How to complete this task - From the first line to the last, set down the material exactly and drop every picture.

Supplied entries -
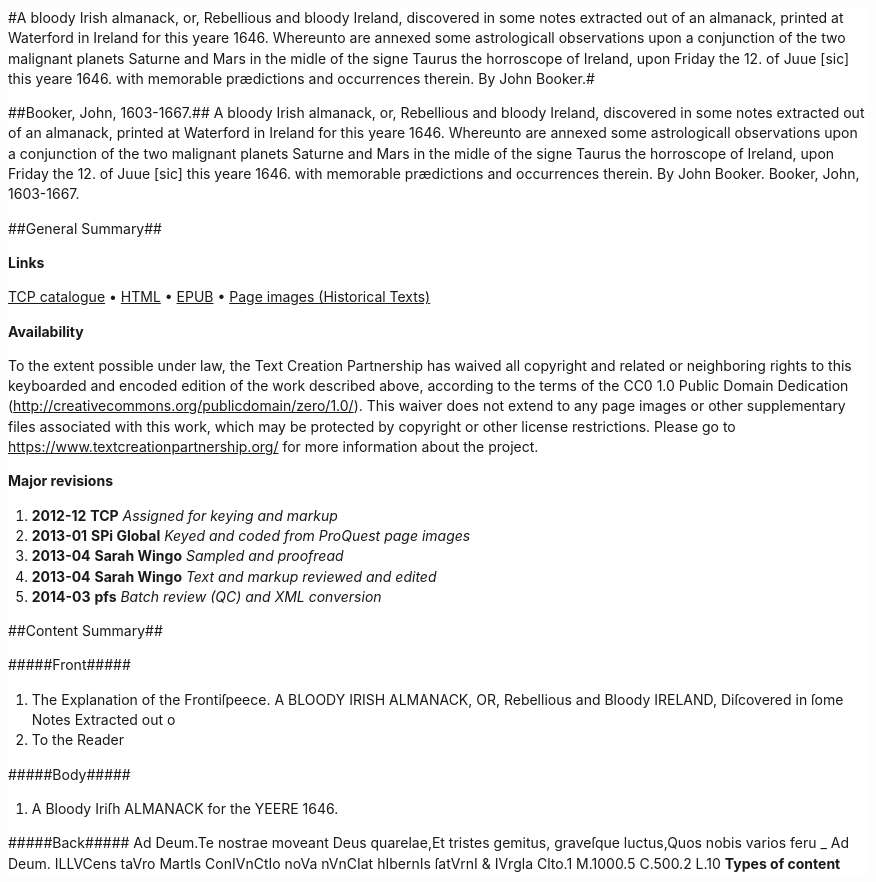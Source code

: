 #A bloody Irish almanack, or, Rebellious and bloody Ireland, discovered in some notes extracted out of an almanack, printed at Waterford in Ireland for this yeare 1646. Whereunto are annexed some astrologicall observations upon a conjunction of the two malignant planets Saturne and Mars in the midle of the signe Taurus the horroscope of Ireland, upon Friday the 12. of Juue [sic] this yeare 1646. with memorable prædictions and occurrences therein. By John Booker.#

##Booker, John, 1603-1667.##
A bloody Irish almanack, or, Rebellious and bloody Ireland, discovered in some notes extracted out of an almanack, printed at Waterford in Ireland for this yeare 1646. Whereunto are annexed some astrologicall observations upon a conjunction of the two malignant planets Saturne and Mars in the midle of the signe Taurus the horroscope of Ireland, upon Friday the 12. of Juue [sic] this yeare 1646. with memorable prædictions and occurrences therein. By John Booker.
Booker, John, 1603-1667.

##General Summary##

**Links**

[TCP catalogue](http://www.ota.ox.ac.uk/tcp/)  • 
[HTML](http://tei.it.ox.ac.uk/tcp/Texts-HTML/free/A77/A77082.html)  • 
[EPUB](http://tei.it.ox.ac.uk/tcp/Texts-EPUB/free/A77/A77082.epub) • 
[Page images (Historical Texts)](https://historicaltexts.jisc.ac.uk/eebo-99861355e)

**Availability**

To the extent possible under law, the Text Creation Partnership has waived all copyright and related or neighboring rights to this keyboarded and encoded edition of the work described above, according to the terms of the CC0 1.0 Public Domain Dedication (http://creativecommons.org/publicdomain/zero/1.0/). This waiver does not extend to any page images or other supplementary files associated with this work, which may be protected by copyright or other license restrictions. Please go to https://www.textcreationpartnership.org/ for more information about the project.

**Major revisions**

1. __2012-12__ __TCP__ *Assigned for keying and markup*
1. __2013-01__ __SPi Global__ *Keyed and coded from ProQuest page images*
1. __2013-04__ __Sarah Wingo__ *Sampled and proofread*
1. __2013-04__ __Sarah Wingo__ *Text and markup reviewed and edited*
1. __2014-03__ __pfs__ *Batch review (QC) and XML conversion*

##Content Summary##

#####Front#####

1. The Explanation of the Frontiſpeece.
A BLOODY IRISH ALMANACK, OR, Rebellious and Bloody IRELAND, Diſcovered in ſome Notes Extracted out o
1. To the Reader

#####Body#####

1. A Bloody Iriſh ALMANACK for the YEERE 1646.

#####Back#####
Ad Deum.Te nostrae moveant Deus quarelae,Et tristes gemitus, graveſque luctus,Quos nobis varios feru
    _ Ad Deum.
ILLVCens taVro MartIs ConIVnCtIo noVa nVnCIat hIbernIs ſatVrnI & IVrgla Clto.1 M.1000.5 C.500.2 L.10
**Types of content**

Solution for this problem -
Source code

: #A bloody Irish almanack, or, Rebellious and bloody Ireland, discovered in some notes extracted out of an almanack, printed at Waterford in Ireland for this yeare 1646. Whereunto are annexed some astrologicall observations upon a conjunction of the two malignant planets Saturne and Mars in the midle of the signe Taurus the horroscope of Ireland, upon Friday the 12. of Juue [sic] this yeare 1646. with memorable prædictions and occurrences therein. By John Booker.#

##Booker, John, 1603-1667.##
A bloody Irish almanack, or, Rebellious and bloody Ireland, discovered in some notes extracted out of an almanack, printed at Waterford in Ireland for this yeare 1646. Whereunto are annexed some astrologicall observations upon a conjunction of the two malignant planets Saturne and Mars in the midle of the signe Taurus the horroscope of Ireland, upon Friday the 12. of Juue [sic] this yeare 1646. with memorable prædictions and occurrences therein. By John Booker.
Booker, John, 1603-1667.

##General Summary##

**Links**

[TCP catalogue](http://www.ota.ox.ac.uk/tcp/)  • 
[HTML](http://tei.it.ox.ac.uk/tcp/Texts-HTML/free/A77/A77082.html)  • 
[EPUB](http://tei.it.ox.ac.uk/tcp/Texts-EPUB/free/A77/A77082.epub) • 
[Page images (Historical Texts)](https://historicaltexts.jisc.ac.uk/eebo-99861355e)

**Availability**

To the extent possible under law, the Text Creation Partnership has waived all copyright and related or neighboring rights to this keyboarded and encoded edition of the work described above, according to the terms of the CC0 1.0 Public Domain Dedication (http://creativecommons.org/publicdomain/zero/1.0/). This waiver does not extend to any page images or other supplementary files associated with this work, which may be protected by copyright or other license restrictions. Please go to https://www.textcreationpartnership.org/ for more information about the project.

**Major revisions**

1. __2012-12__ __TCP__ *Assigned for keying and markup*
1. __2013-01__ __SPi Global__ *Keyed and coded from ProQuest page images*
1. __2013-04__ __Sarah Wingo__ *Sampled and proofread*
1. __2013-04__ __Sarah Wingo__ *Text and markup reviewed and edited*
1. __2014-03__ __pfs__ *Batch review (QC) and XML conversion*

##Content Summary##

#####Front#####

1. The Explanation of the Frontiſpeece.
A BLOODY IRISH ALMANACK, OR, Rebellious and Bloody IRELAND, Diſcovered in ſome Notes Extracted out o
1. To the Reader

#####Body#####

1. A Bloody Iriſh ALMANACK for the YEERE 1646.

#####Back#####
Ad Deum.Te nostrae moveant Deus quarelae,Et tristes gemitus, graveſque luctus,Quos nobis varios feru
    _ Ad Deum.
ILLVCens taVro MartIs ConIVnCtIo noVa nVnCIat hIbernIs ſatVrnI & IVrgla Clto.1 M.1000.5 C.500.2 L.10
**Types of content**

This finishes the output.